Critiche alla Casa della salute, i medici non ci stanno

“Tantissimi servizi e di alto livello, non si può ridurre la nostra attività al solo centralino, su cui siamo comunque intervenuti. Nessuno svantaggio per i cittadini e per la Asl dall'ubicazione in luogo privato”
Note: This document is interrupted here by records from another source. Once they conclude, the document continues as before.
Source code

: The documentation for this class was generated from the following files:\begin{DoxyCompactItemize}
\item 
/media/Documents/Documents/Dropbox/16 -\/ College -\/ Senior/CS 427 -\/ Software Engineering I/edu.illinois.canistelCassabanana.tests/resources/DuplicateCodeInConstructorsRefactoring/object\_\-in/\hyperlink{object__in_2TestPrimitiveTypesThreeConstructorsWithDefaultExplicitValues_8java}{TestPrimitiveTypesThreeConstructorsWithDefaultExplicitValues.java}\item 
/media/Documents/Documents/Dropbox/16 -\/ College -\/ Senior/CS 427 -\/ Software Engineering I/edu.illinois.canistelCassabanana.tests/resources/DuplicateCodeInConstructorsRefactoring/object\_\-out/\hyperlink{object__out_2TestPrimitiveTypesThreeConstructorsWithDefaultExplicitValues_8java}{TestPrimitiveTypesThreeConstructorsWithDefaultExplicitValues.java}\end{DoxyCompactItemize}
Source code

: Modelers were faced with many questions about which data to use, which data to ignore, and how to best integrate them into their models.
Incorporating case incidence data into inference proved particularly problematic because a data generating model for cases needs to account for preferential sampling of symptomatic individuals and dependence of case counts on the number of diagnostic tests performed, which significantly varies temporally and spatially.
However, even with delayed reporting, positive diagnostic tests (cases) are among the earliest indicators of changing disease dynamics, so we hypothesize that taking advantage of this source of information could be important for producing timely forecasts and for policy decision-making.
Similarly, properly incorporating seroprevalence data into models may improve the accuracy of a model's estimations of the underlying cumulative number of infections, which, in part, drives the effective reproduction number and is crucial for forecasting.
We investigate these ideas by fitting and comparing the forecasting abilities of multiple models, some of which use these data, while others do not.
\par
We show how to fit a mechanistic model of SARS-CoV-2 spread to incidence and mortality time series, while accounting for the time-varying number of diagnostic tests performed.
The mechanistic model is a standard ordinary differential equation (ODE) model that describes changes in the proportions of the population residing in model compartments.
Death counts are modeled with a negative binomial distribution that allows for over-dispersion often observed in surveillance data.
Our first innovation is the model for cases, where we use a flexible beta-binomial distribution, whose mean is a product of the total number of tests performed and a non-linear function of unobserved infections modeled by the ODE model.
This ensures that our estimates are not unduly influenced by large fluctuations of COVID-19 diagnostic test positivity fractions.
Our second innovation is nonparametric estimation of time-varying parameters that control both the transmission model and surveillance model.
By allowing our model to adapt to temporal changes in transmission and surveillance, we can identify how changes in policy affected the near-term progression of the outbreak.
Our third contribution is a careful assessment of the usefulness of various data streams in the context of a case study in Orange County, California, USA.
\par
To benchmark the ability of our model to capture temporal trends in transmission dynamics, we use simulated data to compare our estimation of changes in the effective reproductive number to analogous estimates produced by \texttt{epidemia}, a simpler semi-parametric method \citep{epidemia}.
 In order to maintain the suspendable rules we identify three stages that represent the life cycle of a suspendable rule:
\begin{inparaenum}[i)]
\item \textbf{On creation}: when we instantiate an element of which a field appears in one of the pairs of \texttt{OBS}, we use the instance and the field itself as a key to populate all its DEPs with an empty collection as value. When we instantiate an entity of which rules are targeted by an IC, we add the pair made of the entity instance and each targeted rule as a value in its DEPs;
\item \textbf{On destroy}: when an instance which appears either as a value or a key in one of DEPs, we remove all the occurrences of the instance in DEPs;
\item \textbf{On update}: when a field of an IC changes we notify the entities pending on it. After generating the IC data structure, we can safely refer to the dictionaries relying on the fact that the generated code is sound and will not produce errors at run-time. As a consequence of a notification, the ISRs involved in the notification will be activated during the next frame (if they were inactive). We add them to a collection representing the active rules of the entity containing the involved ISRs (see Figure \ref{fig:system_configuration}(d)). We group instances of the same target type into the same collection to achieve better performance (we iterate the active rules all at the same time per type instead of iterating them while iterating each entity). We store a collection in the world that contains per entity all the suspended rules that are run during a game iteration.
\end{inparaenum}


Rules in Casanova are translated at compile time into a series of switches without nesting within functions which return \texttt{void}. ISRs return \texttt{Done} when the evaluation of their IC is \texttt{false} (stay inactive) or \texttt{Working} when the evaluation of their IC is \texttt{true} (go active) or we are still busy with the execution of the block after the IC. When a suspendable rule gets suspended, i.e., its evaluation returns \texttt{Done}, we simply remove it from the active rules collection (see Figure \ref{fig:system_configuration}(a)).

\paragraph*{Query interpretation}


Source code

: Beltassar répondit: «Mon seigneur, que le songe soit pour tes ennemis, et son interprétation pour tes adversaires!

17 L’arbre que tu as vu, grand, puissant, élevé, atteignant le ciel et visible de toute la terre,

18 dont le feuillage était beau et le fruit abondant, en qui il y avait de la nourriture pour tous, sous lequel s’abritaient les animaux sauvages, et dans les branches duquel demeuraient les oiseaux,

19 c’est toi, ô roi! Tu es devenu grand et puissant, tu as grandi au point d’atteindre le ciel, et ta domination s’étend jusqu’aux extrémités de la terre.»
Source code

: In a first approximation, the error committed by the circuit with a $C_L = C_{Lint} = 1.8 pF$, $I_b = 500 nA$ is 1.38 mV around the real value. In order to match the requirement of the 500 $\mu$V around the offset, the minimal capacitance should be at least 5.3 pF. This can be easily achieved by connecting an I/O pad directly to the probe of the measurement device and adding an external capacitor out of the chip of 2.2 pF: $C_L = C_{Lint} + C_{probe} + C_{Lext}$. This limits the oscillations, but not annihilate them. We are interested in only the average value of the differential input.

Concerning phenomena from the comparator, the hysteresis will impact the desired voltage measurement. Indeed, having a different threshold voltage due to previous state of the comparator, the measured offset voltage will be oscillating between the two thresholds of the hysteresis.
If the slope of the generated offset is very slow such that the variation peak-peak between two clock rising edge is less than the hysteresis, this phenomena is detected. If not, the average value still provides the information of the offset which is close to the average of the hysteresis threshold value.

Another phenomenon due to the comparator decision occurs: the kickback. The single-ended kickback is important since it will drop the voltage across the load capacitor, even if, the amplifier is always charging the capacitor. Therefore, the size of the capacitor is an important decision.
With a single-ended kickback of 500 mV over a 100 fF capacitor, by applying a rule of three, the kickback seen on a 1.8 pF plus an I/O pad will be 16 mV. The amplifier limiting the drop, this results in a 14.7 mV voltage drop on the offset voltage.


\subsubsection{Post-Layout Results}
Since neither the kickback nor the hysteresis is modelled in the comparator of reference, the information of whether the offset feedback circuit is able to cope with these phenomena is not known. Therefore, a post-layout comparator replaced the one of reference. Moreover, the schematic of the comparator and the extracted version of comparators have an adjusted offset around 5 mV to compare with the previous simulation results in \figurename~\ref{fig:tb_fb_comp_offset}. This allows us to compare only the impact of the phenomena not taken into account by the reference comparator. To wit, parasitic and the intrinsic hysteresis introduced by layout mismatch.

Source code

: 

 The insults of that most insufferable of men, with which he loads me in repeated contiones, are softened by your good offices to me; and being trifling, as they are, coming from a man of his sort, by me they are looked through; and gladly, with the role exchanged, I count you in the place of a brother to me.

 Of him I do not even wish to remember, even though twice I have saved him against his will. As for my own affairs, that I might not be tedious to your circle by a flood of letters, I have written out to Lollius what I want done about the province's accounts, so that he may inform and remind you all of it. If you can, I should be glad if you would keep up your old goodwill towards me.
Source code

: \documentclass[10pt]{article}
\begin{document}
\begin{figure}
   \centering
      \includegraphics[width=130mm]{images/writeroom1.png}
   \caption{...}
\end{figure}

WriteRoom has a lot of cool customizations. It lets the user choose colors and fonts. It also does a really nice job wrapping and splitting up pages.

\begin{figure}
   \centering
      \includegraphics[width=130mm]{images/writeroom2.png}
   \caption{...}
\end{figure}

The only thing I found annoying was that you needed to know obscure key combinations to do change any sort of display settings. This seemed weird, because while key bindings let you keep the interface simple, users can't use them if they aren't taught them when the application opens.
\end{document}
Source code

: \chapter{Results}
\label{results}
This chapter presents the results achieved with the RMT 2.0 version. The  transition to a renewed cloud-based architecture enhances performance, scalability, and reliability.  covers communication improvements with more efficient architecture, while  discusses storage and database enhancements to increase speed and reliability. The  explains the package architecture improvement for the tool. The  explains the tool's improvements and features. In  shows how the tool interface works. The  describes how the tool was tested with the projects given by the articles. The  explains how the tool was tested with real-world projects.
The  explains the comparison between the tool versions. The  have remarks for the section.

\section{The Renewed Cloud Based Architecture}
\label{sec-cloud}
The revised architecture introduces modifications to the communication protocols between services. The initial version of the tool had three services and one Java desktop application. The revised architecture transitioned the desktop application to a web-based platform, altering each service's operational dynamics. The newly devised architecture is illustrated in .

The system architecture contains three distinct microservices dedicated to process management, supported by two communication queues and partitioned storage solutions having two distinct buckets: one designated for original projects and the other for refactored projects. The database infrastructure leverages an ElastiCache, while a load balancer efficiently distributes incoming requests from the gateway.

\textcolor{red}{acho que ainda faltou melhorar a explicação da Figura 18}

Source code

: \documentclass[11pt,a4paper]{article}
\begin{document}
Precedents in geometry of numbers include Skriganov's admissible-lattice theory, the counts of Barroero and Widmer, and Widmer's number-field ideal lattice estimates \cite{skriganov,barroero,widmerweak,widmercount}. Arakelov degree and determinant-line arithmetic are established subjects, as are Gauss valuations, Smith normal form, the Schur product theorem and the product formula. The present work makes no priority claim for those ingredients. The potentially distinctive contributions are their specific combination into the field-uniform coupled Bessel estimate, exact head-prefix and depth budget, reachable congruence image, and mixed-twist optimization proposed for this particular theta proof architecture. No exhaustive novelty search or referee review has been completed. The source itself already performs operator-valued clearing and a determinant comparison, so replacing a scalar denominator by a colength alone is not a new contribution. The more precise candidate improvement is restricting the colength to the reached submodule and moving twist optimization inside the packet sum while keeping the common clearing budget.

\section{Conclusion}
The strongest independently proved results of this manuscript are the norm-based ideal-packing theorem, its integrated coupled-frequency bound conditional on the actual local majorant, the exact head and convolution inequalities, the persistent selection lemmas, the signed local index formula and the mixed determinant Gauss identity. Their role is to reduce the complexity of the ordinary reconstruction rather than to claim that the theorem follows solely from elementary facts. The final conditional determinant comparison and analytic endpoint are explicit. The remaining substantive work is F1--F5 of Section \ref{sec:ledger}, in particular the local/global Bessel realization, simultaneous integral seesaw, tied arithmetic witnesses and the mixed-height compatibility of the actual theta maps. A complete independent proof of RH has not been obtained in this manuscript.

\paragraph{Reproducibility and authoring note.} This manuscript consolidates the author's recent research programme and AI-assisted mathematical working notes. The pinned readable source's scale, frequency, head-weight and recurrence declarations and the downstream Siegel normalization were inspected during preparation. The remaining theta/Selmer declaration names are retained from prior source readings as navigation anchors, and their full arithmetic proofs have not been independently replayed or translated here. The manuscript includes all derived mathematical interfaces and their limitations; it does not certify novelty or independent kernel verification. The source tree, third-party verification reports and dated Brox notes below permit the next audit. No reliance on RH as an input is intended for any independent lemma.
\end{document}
Alcuni medici della Casa della salute: da sinistra Piomboni, Eleonori, Pellicanò e Mariani

La Casa della salute “Il Borgo” è nata nel 2018 nei locali di Via Montefeltro a Sansepolcro, al secondo piano dell’immobile del Centro commerciale Valtiberino, negli stessi ambienti in cui già in precedenza alcuni medici svolgevano attività ambulatoriale. Proprio la collocazione della Casa della salute in un luogo di proprietà privata ha costituito fin da subito oggetto di polemica. La battaglia per il trasferimento del servizio in un luogo pubblico è uno dei capisaldi del locale Movimento 5 Stelle, che si è più volte attivato in questa direzione, ma è stata sposata anche dal Partito democratico e in ultimo dalla Lega, che ha di recente annunciato un’interrogazione in merito in Consiglio regionale. Ma non è solo per questo tema che la Casa della salute è tornata spesso al centro del dibattito: critiche avanzate da forze politiche o organi di stampa hanno infatti toccato anche i servizi prestati, gli spazi a disposizione, i tempi di attesa del centralino telefonico. TeverePost ha incontrato alcuni dei medici che operano alla Casa della salute “Il Borgo” per approfondire il tema sentendo anche il loro punto di vista.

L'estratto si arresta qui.